* _ENTRIES PROVIDED_:
⁂

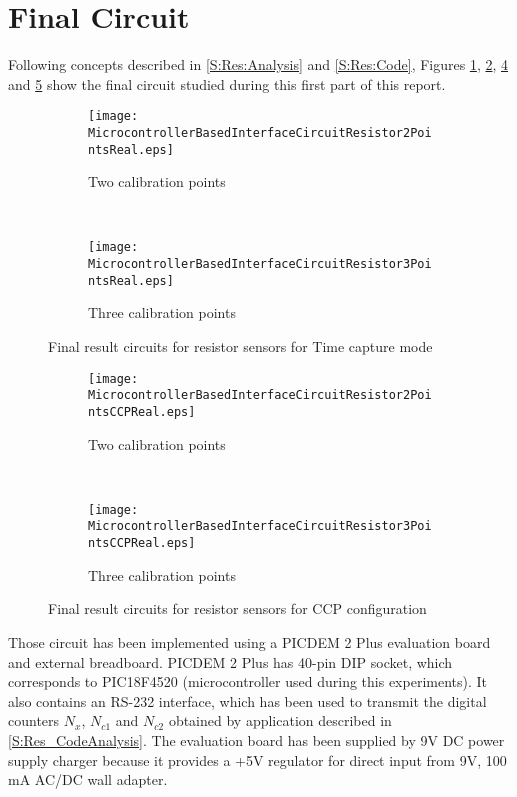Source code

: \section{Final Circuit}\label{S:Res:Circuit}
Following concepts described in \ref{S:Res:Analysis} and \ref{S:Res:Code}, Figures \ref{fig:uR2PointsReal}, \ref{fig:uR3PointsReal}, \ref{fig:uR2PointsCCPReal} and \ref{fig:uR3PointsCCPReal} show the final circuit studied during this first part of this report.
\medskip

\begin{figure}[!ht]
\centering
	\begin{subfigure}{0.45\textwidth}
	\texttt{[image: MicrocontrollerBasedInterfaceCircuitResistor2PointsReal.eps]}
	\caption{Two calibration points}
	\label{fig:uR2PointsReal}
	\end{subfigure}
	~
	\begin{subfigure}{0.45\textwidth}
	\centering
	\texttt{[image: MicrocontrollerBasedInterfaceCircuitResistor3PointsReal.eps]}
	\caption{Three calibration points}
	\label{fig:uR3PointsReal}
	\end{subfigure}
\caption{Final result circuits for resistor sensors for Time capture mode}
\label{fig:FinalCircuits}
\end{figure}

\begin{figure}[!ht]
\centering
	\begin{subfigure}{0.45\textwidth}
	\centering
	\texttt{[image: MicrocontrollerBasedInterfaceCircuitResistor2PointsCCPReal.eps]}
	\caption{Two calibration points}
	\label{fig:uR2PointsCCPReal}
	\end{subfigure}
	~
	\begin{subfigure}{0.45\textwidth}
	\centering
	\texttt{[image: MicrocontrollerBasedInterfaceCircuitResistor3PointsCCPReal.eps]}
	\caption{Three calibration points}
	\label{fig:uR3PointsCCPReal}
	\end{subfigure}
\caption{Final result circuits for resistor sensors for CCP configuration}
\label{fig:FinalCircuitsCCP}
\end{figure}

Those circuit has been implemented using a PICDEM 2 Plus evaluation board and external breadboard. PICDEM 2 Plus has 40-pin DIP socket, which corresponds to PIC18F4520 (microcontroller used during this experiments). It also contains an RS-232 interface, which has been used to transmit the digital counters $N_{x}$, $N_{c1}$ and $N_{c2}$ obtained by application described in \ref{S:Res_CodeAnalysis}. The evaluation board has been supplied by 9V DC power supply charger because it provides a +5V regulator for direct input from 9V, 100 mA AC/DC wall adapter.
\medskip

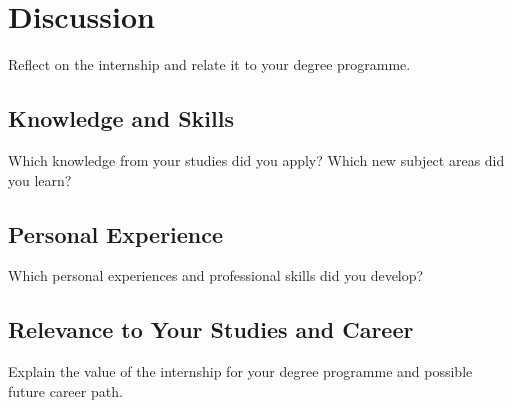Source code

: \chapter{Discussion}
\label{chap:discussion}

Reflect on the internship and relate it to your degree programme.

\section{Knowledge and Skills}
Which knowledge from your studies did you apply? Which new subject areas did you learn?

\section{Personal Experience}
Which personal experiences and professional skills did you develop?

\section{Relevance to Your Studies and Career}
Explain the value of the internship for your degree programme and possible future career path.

⁂

* _WHAT TO WORK ON_: For every line of the material that holds the word "described", make a copy.

* _FINAL ANSWER_:
Following concepts described in \ref{S:Res:Analysis} and \ref{S:Res:Code}, Figures \ref{fig:uR2PointsReal}, \ref{fig:uR3PointsReal}, \ref{fig:uR2PointsCCPReal} and \ref{fig:uR3PointsCCPReal} show the final circuit studied during this first part of this report.
Those circuit has been implemented using a PICDEM 2 Plus evaluation board and external breadboard. PICDEM 2 Plus has 40-pin DIP socket, which corresponds to PIC18F4520 (microcontroller used during this experiments). It also contains an RS-232 interface, which has been used to transmit the digital counters $N_{x}$, $N_{c1}$ and $N_{c2}$ obtained by application described in \ref{S:Res_CodeAnalysis}. The evaluation board has been supplied by 9V DC power supply charger because it provides a +5V regulator for direct input from 9V, 100 mA AC/DC wall adapter.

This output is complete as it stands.